Dataset entries:
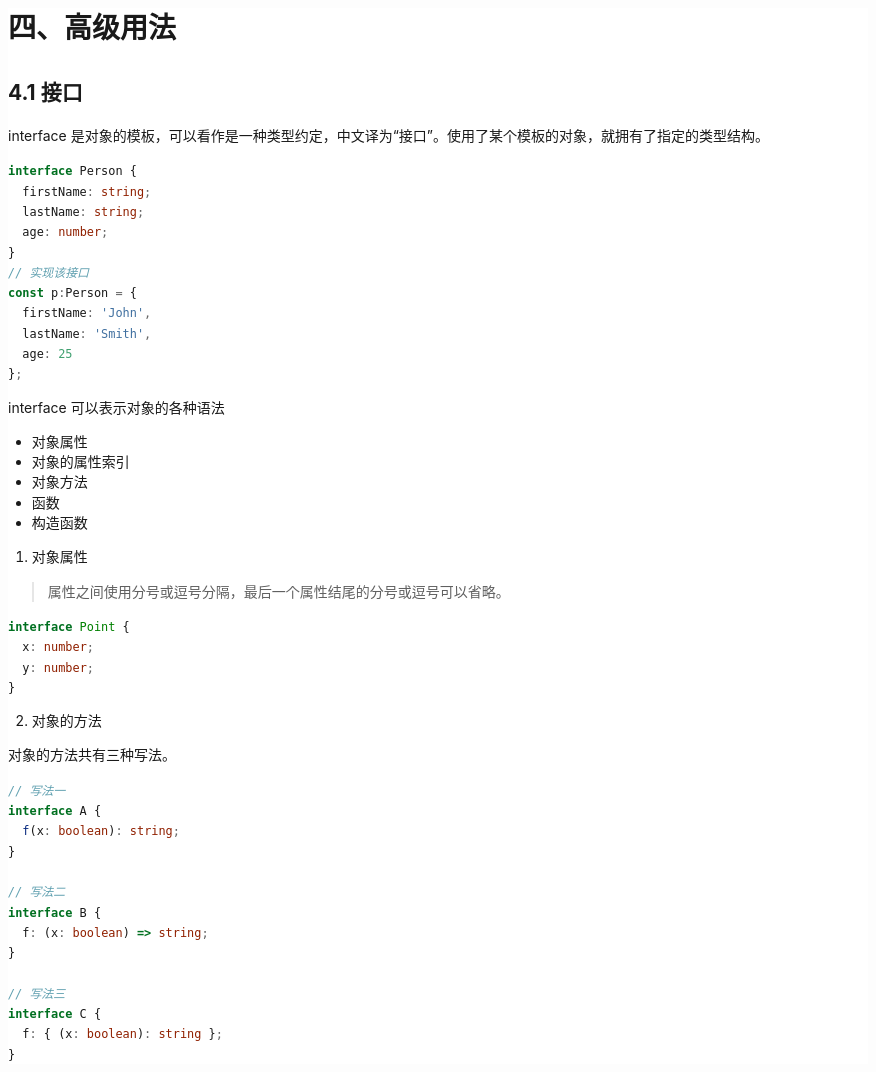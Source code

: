 # 四、高级用法

## 4.1 接口

interface 是对象的模板，可以看作是一种类型约定，中文译为“接口”。使用了某个模板的对象，就拥有了指定的类型结构。

```typescript
interface Person {
  firstName: string;
  lastName: string;
  age: number;
}
// 实现该接口
const p:Person = {
  firstName: 'John',
  lastName: 'Smith',
  age: 25
};
```

interface 可以表示对象的各种语法

- 对象属性
- 对象的属性索引
- 对象方法
- 函数
- 构造函数

1. 对象属性

> 属性之间使用分号或逗号分隔，最后一个属性结尾的分号或逗号可以省略。

```typescript
interface Point {
  x: number;
  y: number;
}
```

2. 对象的方法

对象的方法共有三种写法。

```typescript
// 写法一
interface A {
  f(x: boolean): string;
}

// 写法二
interface B {
  f: (x: boolean) => string;
}

// 写法三
interface C {
  f: { (x: boolean): string };
}
```
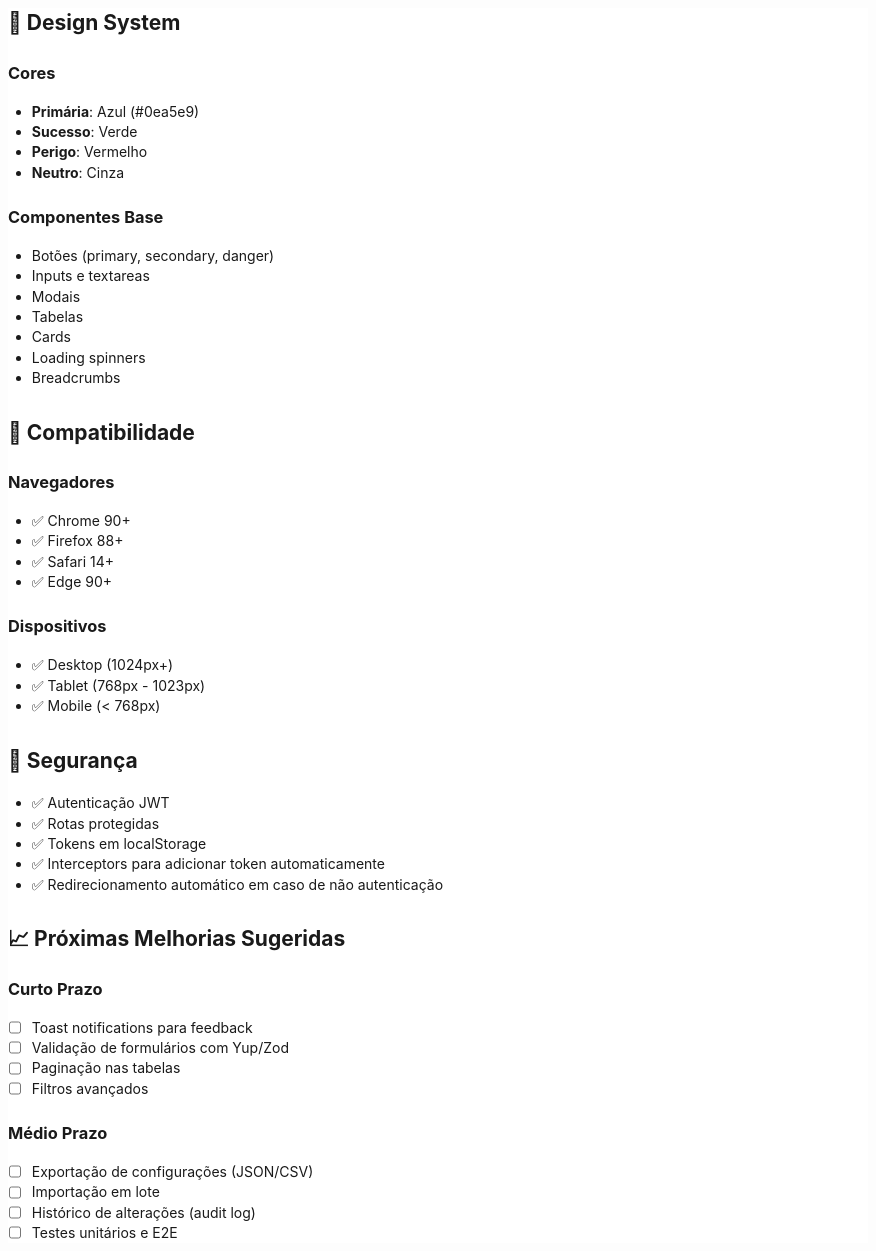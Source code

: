 ## 🎨 Design System

### Cores
- **Primária**: Azul (#0ea5e9)
- **Sucesso**: Verde
- **Perigo**: Vermelho
- **Neutro**: Cinza

### Componentes Base
- Botões (primary, secondary, danger)
- Inputs e textareas
- Modais
- Tabelas
- Cards
- Loading spinners
- Breadcrumbs

## 📱 Compatibilidade

### Navegadores
- ✅ Chrome 90+
- ✅ Firefox 88+
- ✅ Safari 14+
- ✅ Edge 90+

### Dispositivos
- ✅ Desktop (1024px+)
- ✅ Tablet (768px - 1023px)
- ✅ Mobile (< 768px)

## 🔐 Segurança

- ✅ Autenticação JWT
- ✅ Rotas protegidas
- ✅ Tokens em localStorage
- ✅ Interceptors para adicionar token automaticamente
- ✅ Redirecionamento automático em caso de não autenticação

## 📈 Próximas Melhorias Sugeridas

### Curto Prazo
- [ ] Toast notifications para feedback
- [ ] Validação de formulários com Yup/Zod
- [ ] Paginação nas tabelas
- [ ] Filtros avançados

### Médio Prazo
- [ ] Exportação de configurações (JSON/CSV)
- [ ] Importação em lote
- [ ] Histórico de alterações (audit log)
- [ ] Testes unitários e E2E

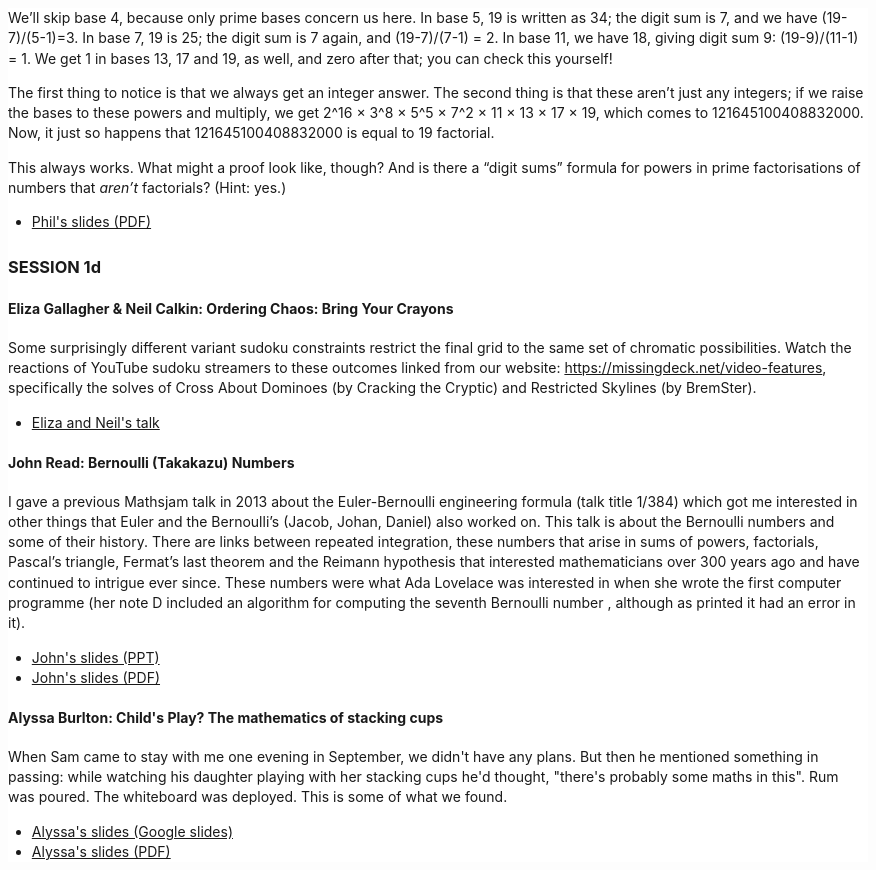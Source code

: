 We’ll skip base 4, because only prime bases concern us here. In base 5, 19 is written as 34; the digit sum is 7, and we have (19-7)/(5-1)=3.
In base 7, 19 is 25; the digit sum is 7 again, and (19-7)/(7-1) = 2. In base 11, we have 18, giving digit sum 9: (19-9)/(11-1) = 1. We get 1 in bases 13, 17 and 19, as well, and zero after that; you can check this yourself!

The first thing to notice is that we always get an integer answer. The second thing is that these aren’t just any integers; if we raise the bases to these powers and multiply, we get 2^16 × 3^8 × 5^5 × 7^2 × 11 × 13 × 17 × 19, which comes to 121645100408832000. Now, it just so happens that 121645100408832000 is equal to 19 factorial.

This always works. What might a proof look like, though? And is there a “digit sums” formula for powers in prime factorisations of numbers that *aren’t* factorials? (Hint: yes.)

- [Phil's slides (PDF)]({{site.url}}/assets/talks/2022/H%20Phil%20Ramsden%20-%20Fun%20With%20Digit%20Sums.pdf)

### SESSION 1d

#### Eliza Gallagher & Neil Calkin: Ordering Chaos: Bring Your Crayons
Some surprisingly different variant sudoku constraints restrict the final grid to the same set of chromatic possibilities. Watch the reactions of YouTube sudoku streamers to these outcomes linked from our website: https://missingdeck.net/video-features, specifically the solves of Cross About Dominoes (by Cracking the Cryptic) and Restricted Skylines (by BremSter). 

- [Eliza and Neil's talk](https://www.youtube.com/watch?v=eKSSn3Pgj2g&feature=youtu.be)

#### John Read: Bernoulli (Takakazu) Numbers
I gave a previous Mathsjam talk in 2013 about the Euler-Bernoulli engineering formula (talk title 1/384) which got me interested in other things that Euler and the Bernoulli’s (Jacob, Johan, Daniel) also worked on. This talk is about the Bernoulli numbers and some of their history. There are links between repeated integration, these numbers that arise in sums of powers, factorials, Pascal’s triangle, Fermat’s last theorem and the Reimann hypothesis that interested mathematicians over 300 years ago and have continued to intrigue ever since. These numbers were what Ada Lovelace was interested in when she wrote the first computer programme (her note D included an algorithm for computing the seventh Bernoulli number , although as printed it had an error in it). 

- [John's slides (PPT)]({{site.url}}/assets/talks/2022/B%20John%20Read%20-%20Bernoulli%20Seki%20Numbers.pptx)
- [John's slides (PDF)]({{site.url}}/assets/talks/2022/B%20John%20Read%20-%20Bernoulli%20Seki%20Numbers.pdf)

#### Alyssa Burlton: Child's Play? The mathematics of stacking cups
When Sam came to stay with me one evening in September, we didn't have any plans. But then he mentioned something in passing: while watching his daughter playing with her stacking cups he'd thought, "there's probably some maths in this". Rum was poured. The whiteboard was deployed. This is some of what we found.

- [Alyssa's slides (Google slides)](https://docs.google.com/presentation/d/1IWkCMv_cjoDSBlTdepj2ig8fBx6YVNZiu5P58ipaFoo/edit#slide=id.p)
- [Alyssa's slides (PDF)]({{site.url}}/assets/talks/2022/C%20Alyssa%20Burlton%20-%20Childs%20Play%20The%20mathematics%20of%20stacking%20cups.pdf)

• EXERCISE BRIEF
Leave out the pictures and print each record exactly as it stands.

• EXERCISE SOLUTION
Source code

: # 四、高级用法

## 4.1 接口

interface 是对象的模板，可以看作是一种类型约定，中文译为“接口”。使用了某个模板的对象，就拥有了指定的类型结构。

```typescript
interface Person {
  firstName: string;
  lastName: string;
  age: number;
}
// 实现该接口
const p:Person = {
  firstName: 'John',
  lastName: 'Smith',
  age: 25
};
```

interface 可以表示对象的各种语法

- 对象属性
- 对象的属性索引
- 对象方法
- 函数
- 构造函数

1. 对象属性

> 属性之间使用分号或逗号分隔，最后一个属性结尾的分号或逗号可以省略。

```typescript
interface Point {
  x: number;
  y: number;
}
```

2. 对象的方法

对象的方法共有三种写法。

```typescript
// 写法一
interface A {
  f(x: boolean): string;
}

// 写法二
interface B {
  f: (x: boolean) => string;
}

// 写法三
interface C {
  f: { (x: boolean): string };
}
```
Source code

: ## 🎨 Design System

### Cores
- **Primária**: Azul (#0ea5e9)
- **Sucesso**: Verde
- **Perigo**: Vermelho
- **Neutro**: Cinza

### Componentes Base
- Botões (primary, secondary, danger)
- Inputs e textareas
- Modais
- Tabelas
- Cards
- Loading spinners
- Breadcrumbs

## 📱 Compatibilidade

### Navegadores
- ✅ Chrome 90+
- ✅ Firefox 88+
- ✅ Safari 14+
- ✅ Edge 90+

### Dispositivos
- ✅ Desktop (1024px+)
- ✅ Tablet (768px - 1023px)
- ✅ Mobile (< 768px)

## 🔐 Segurança

- ✅ Autenticação JWT
- ✅ Rotas protegidas
- ✅ Tokens em localStorage
- ✅ Interceptors para adicionar token automaticamente
- ✅ Redirecionamento automático em caso de não autenticação

## 📈 Próximas Melhorias Sugeridas

### Curto Prazo
- [ ] Toast notifications para feedback
- [ ] Validação de formulários com Yup/Zod
- [ ] Paginação nas tabelas
- [ ] Filtros avançados

### Médio Prazo
- [ ] Exportação de configurações (JSON/CSV)
- [ ] Importação em lote
- [ ] Histórico de alterações (audit log)
- [ ] Testes unitários e E2E

Source code

: We’ll skip base 4, because only prime bases concern us here. In base 5, 19 is written as 34; the digit sum is 7, and we have (19-7)/(5-1)=3.
In base 7, 19 is 25; the digit sum is 7 again, and (19-7)/(7-1) = 2. In base 11, we have 18, giving digit sum 9: (19-9)/(11-1) = 1. We get 1 in bases 13, 17 and 19, as well, and zero after that; you can check this yourself!

The first thing to notice is that we always get an integer answer. The second thing is that these aren’t just any integers; if we raise the bases to these powers and multiply, we get 2^16 × 3^8 × 5^5 × 7^2 × 11 × 13 × 17 × 19, which comes to 121645100408832000. Now, it just so happens that 121645100408832000 is equal to 19 factorial.

This always works. What might a proof look like, though? And is there a “digit sums” formula for powers in prime factorisations of numbers that *aren’t* factorials? (Hint: yes.)

- [Phil's slides (PDF)]({{site.url}}/assets/talks/2022/H%20Phil%20Ramsden%20-%20Fun%20With%20Digit%20Sums.pdf)

### SESSION 1d

#### Eliza Gallagher & Neil Calkin: Ordering Chaos: Bring Your Crayons
Some surprisingly different variant sudoku constraints restrict the final grid to the same set of chromatic possibilities. Watch the reactions of YouTube sudoku streamers to these outcomes linked from our website: https://missingdeck.net/video-features, specifically the solves of Cross About Dominoes (by Cracking the Cryptic) and Restricted Skylines (by BremSter). 

- [Eliza and Neil's talk](https://www.youtube.com/watch?v=eKSSn3Pgj2g&feature=youtu.be)

#### John Read: Bernoulli (Takakazu) Numbers
I gave a previous Mathsjam talk in 2013 about the Euler-Bernoulli engineering formula (talk title 1/384) which got me interested in other things that Euler and the Bernoulli’s (Jacob, Johan, Daniel) also worked on. This talk is about the Bernoulli numbers and some of their history. There are links between repeated integration, these numbers that arise in sums of powers, factorials, Pascal’s triangle, Fermat’s last theorem and the Reimann hypothesis that interested mathematicians over 300 years ago and have continued to intrigue ever since. These numbers were what Ada Lovelace was interested in when she wrote the first computer programme (her note D included an algorithm for computing the seventh Bernoulli number , although as printed it had an error in it). 

- [John's slides (PPT)]({{site.url}}/assets/talks/2022/B%20John%20Read%20-%20Bernoulli%20Seki%20Numbers.pptx)
- [John's slides (PDF)]({{site.url}}/assets/talks/2022/B%20John%20Read%20-%20Bernoulli%20Seki%20Numbers.pdf)

#### Alyssa Burlton: Child's Play? The mathematics of stacking cups
When Sam came to stay with me one evening in September, we didn't have any plans. But then he mentioned something in passing: while watching his daughter playing with her stacking cups he'd thought, "there's probably some maths in this". Rum was poured. The whiteboard was deployed. This is some of what we found.

- [Alyssa's slides (Google slides)](https://docs.google.com/presentation/d/1IWkCMv_cjoDSBlTdepj2ig8fBx6YVNZiu5P58ipaFoo/edit#slide=id.p)
- [Alyssa's slides (PDF)]({{site.url}}/assets/talks/2022/C%20Alyssa%20Burlton%20-%20Childs%20Play%20The%20mathematics%20of%20stacking%20cups.pdf)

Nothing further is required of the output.